The British Journal of Psychiatry explored reasons why psychiatrists should read fiction, among them that "reading literature helps develop empathy" and that fiction can expand our understanding of the world and human nature beyond the people in our immediate surroundings. The article mentions C.P. Snow's idea that the scientific and artistic are two increasingly divergent tracks in our society and suggests that drawing from both perspectives offers the most possibilities. The books they mention, though seem more along the lines of Dostoevsky. Is there a certain kind of fiction that's "good for you", with other kinds rating more like junk food for the mind?

If one does accept that it is of benefit to psychiatrists to read, should there be a canon of improving texts? Several canons have indeed been proposed (Greenhalgh & Hurwitz, 1998). However, there is a danger that they are approached as didactic texts. They can then become a chore to read.
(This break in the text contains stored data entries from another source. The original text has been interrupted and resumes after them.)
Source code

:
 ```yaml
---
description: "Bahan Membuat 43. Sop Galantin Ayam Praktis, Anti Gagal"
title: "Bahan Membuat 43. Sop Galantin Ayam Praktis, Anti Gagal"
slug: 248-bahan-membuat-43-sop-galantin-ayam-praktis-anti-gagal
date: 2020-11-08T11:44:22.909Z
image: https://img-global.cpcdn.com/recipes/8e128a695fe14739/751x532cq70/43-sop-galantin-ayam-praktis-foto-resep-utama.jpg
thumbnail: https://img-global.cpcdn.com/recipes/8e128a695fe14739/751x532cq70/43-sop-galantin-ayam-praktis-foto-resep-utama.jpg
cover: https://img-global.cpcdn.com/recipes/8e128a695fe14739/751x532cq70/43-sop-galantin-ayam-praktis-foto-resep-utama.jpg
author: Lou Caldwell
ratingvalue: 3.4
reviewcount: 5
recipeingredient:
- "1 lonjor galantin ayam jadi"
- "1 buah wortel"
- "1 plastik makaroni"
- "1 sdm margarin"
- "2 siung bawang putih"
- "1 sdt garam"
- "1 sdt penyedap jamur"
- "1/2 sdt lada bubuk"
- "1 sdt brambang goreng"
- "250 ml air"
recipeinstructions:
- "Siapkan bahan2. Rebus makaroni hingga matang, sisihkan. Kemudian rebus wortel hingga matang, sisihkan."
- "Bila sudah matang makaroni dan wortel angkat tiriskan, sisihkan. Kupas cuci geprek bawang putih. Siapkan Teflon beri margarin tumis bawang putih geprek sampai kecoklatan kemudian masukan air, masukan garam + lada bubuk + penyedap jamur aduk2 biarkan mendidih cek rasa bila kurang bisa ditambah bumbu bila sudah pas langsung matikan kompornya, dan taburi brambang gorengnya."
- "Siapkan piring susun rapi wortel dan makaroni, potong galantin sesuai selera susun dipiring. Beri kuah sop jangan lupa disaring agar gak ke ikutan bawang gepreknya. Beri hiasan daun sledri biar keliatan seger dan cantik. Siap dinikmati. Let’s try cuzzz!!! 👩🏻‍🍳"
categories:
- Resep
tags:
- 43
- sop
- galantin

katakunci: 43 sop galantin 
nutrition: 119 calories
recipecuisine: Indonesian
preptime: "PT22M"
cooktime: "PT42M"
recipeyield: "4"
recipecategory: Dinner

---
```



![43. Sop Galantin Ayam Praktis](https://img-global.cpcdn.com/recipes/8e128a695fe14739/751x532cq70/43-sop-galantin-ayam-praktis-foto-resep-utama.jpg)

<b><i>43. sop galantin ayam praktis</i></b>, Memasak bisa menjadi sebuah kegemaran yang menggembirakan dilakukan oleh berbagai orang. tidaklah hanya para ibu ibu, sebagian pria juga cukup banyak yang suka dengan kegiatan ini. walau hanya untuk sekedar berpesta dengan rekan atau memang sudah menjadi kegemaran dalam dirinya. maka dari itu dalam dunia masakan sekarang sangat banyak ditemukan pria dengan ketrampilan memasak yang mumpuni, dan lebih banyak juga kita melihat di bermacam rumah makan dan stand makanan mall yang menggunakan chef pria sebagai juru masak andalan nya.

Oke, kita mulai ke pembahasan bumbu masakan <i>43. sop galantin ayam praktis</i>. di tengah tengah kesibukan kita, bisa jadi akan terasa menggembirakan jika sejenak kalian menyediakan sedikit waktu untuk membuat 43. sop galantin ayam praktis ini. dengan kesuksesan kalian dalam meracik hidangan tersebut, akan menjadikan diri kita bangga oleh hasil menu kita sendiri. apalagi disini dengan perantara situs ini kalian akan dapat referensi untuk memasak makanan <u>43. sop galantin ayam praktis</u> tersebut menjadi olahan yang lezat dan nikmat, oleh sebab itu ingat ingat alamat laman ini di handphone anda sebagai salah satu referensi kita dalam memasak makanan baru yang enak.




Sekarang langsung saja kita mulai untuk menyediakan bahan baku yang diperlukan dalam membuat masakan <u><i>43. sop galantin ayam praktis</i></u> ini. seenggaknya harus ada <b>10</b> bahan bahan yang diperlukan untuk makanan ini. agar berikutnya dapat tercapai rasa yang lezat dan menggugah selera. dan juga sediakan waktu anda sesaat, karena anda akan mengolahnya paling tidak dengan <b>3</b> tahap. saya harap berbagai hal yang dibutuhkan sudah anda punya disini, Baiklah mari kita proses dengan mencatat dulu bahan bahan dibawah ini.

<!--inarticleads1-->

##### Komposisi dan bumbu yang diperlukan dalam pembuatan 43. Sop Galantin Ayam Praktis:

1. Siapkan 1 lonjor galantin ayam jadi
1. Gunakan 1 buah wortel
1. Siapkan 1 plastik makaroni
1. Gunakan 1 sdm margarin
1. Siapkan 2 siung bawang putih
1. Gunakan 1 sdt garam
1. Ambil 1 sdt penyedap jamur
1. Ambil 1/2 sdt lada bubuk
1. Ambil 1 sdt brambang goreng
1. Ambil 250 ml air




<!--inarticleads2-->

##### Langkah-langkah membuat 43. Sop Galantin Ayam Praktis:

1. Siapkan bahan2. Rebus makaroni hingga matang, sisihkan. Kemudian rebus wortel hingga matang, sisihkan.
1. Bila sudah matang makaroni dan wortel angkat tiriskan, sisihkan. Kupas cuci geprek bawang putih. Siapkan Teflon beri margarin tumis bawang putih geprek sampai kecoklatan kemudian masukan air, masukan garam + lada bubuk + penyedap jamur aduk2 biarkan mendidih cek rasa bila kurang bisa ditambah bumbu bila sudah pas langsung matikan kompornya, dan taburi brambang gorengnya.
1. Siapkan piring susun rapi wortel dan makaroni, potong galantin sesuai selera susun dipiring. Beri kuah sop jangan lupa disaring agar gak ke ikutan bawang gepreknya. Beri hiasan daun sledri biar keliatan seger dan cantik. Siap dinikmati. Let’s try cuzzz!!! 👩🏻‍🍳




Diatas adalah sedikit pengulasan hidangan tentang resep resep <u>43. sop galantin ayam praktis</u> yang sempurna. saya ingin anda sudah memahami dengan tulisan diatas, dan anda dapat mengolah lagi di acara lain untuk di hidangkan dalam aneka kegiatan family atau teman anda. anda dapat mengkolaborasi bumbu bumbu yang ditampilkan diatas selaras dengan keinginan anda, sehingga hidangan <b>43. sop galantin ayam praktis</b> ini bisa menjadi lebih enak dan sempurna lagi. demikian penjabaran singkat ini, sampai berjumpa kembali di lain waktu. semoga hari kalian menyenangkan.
Furthermore, if the aim is to develop interpretive skills, it surely does not matter what books are read; they do not have to be about medicine, psychiatry or mental illness.

There is always a difference between passive reading and active reading; encouraging young readers to see popular fiction as a stepping-off point to other reading and scholarship is probably a good compromise. Learning to enjoy reading is itself a valuable lesson.

And just because, here's a little mid-week simplicity from a letter by Rainer Maria Rilke.

" Just the wish

that you may find in yourself enough patience to endure and enough simplicity to have faith; that you may gain more and more confidence in

what is difficult and in your solitude among other people. And as for the rest, let life happen to you. Believe me: life is in the right, always."